*** Records ***

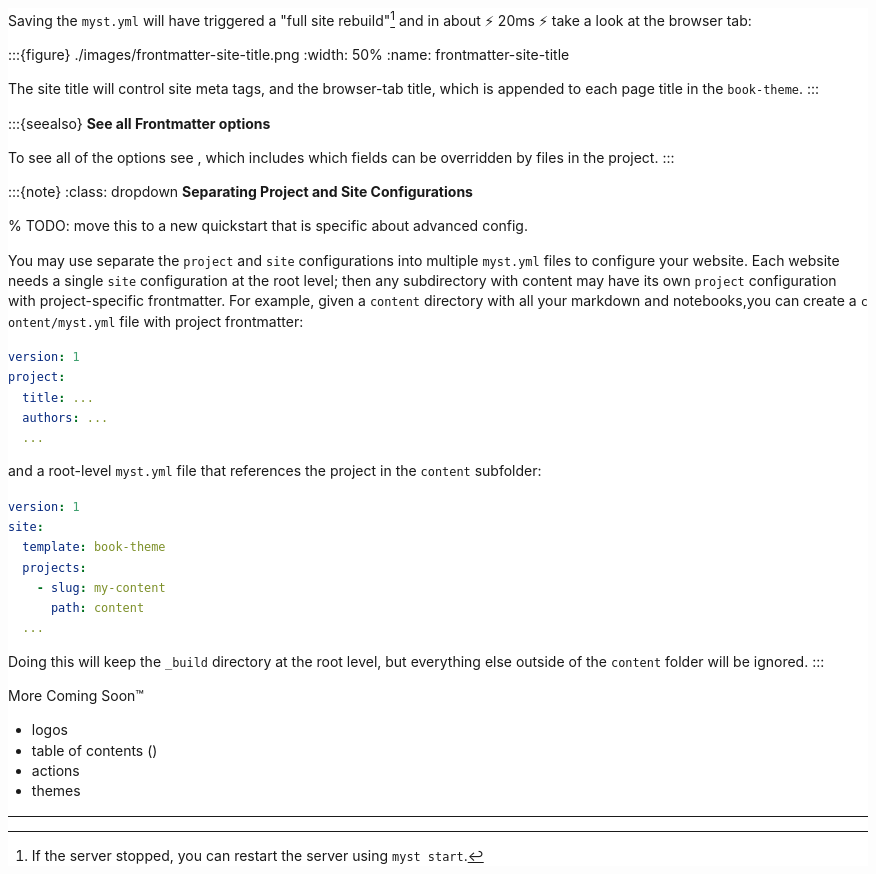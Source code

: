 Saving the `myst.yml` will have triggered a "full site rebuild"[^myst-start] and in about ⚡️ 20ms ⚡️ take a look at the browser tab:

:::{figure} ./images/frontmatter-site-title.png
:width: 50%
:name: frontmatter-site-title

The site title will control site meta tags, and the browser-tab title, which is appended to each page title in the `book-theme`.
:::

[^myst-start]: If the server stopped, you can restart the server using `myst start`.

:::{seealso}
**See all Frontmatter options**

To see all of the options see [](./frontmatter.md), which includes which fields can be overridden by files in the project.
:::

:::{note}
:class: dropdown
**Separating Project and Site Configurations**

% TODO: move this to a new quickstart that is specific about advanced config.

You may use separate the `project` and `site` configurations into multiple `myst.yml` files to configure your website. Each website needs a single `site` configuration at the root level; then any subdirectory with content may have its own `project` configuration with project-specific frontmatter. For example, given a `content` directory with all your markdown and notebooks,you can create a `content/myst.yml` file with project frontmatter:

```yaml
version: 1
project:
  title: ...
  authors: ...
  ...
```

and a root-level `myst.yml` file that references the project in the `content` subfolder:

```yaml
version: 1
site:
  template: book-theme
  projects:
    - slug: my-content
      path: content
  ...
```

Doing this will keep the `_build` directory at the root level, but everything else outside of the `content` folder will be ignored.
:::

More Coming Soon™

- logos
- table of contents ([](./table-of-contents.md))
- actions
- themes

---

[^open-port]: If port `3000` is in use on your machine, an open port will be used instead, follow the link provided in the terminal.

*** End of Records ***
*** Records ***

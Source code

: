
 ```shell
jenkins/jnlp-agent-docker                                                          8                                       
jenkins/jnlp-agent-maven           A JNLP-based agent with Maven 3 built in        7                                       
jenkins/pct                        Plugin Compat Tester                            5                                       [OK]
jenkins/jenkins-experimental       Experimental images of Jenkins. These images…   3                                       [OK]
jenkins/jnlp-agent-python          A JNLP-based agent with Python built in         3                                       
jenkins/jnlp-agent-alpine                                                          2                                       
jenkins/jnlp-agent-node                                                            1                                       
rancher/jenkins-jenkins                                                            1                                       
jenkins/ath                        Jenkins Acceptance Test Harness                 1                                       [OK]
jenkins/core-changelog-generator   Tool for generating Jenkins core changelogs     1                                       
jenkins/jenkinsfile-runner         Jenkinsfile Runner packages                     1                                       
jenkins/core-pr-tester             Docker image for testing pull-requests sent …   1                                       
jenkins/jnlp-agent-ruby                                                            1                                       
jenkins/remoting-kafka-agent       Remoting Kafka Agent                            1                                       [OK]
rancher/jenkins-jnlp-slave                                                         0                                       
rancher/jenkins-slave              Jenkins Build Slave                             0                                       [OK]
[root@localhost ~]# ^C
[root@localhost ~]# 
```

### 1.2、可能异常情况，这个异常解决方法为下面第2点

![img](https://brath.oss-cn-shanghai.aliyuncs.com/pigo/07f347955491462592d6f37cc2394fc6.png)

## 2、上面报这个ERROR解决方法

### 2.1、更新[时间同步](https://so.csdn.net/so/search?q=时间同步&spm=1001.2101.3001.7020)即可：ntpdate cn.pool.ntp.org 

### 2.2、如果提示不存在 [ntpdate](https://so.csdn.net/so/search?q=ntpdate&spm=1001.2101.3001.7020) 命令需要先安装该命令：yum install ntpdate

*** End of Records ***

### The task
Filter the data down to the lines that contain the string "ntpdate", and copy them.

### Exercise answer
### 2.1、更新[时间同步](https://so.csdn.net/so/search?q=时间同步&spm=1001.2101.3001.7020)即可：ntpdate cn.pool.ntp.org 
### 2.2、如果提示不存在 [ntpdate](https://so.csdn.net/so/search?q=ntpdate&spm=1001.2101.3001.7020) 命令需要先安装该命令：yum install ntpdate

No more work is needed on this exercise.